#### TASK DESCRIPTION:
Give back every line of the data, transcribed exactly.

#### GIVEN DATA:
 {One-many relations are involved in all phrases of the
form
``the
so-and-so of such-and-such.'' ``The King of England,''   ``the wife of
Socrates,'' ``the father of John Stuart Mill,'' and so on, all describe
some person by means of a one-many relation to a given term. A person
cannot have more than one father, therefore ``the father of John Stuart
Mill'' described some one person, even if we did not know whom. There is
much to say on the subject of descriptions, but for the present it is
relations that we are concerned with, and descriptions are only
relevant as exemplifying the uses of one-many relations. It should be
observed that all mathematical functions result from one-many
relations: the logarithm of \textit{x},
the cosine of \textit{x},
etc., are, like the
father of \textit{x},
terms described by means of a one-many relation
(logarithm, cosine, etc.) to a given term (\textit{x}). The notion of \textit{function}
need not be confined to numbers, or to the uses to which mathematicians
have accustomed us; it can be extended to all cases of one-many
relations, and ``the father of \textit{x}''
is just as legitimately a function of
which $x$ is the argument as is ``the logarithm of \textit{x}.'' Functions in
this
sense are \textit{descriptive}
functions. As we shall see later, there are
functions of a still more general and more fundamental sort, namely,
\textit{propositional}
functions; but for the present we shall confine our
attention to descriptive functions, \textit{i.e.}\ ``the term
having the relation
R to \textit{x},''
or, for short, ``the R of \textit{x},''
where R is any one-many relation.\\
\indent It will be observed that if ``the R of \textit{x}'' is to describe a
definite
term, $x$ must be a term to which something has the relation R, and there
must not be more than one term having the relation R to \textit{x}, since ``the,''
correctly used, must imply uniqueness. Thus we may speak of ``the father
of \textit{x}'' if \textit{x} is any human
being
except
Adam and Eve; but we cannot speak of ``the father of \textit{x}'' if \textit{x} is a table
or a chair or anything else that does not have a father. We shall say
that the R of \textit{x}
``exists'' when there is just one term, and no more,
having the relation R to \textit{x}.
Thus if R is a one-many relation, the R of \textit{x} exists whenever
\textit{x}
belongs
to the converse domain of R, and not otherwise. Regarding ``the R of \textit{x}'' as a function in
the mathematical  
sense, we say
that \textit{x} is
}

#### EXERCISE RESPONSE:
 {One-many relations are involved in all phrases of the
form
``the
so-and-so of such-and-such.'' ``The King of England,''   ``the wife of
Socrates,'' ``the father of John Stuart Mill,'' and so on, all describe
some person by means of a one-many relation to a given term. A person
cannot have more than one father, therefore ``the father of John Stuart
Mill'' described some one person, even if we did not know whom. There is
much to say on the subject of descriptions, but for the present it is
relations that we are concerned with, and descriptions are only
relevant as exemplifying the uses of one-many relations. It should be
observed that all mathematical functions result from one-many
relations: the logarithm of \textit{x},
the cosine of \textit{x},
etc., are, like the
father of \textit{x},
terms described by means of a one-many relation
(logarithm, cosine, etc.) to a given term (\textit{x}). The notion of \textit{function}
need not be confined to numbers, or to the uses to which mathematicians
have accustomed us; it can be extended to all cases of one-many
relations, and ``the father of \textit{x}''
is just as legitimately a function of
which $x$ is the argument as is ``the logarithm of \textit{x}.'' Functions in
this
sense are \textit{descriptive}
functions. As we shall see later, there are
functions of a still more general and more fundamental sort, namely,
\textit{propositional}
functions; but for the present we shall confine our
attention to descriptive functions, \textit{i.e.}\ ``the term
having the relation
R to \textit{x},''
or, for short, ``the R of \textit{x},''
where R is any one-many relation.\\
\indent It will be observed that if ``the R of \textit{x}'' is to describe a
definite
term, $x$ must be a term to which something has the relation R, and there
must not be more than one term having the relation R to \textit{x}, since ``the,''
correctly used, must imply uniqueness. Thus we may speak of ``the father
of \textit{x}'' if \textit{x} is any human
being
except
Adam and Eve; but we cannot speak of ``the father of \textit{x}'' if \textit{x} is a table
or a chair or anything else that does not have a father. We shall say
that the R of \textit{x}
``exists'' when there is just one term, and no more,
having the relation R to \textit{x}.
Thus if R is a one-many relation, the R of \textit{x} exists whenever
\textit{x}
belongs
to the converse domain of R, and not otherwise. Regarding ``the R of \textit{x}'' as a function in
the mathematical  
sense, we say
that \textit{x} is
}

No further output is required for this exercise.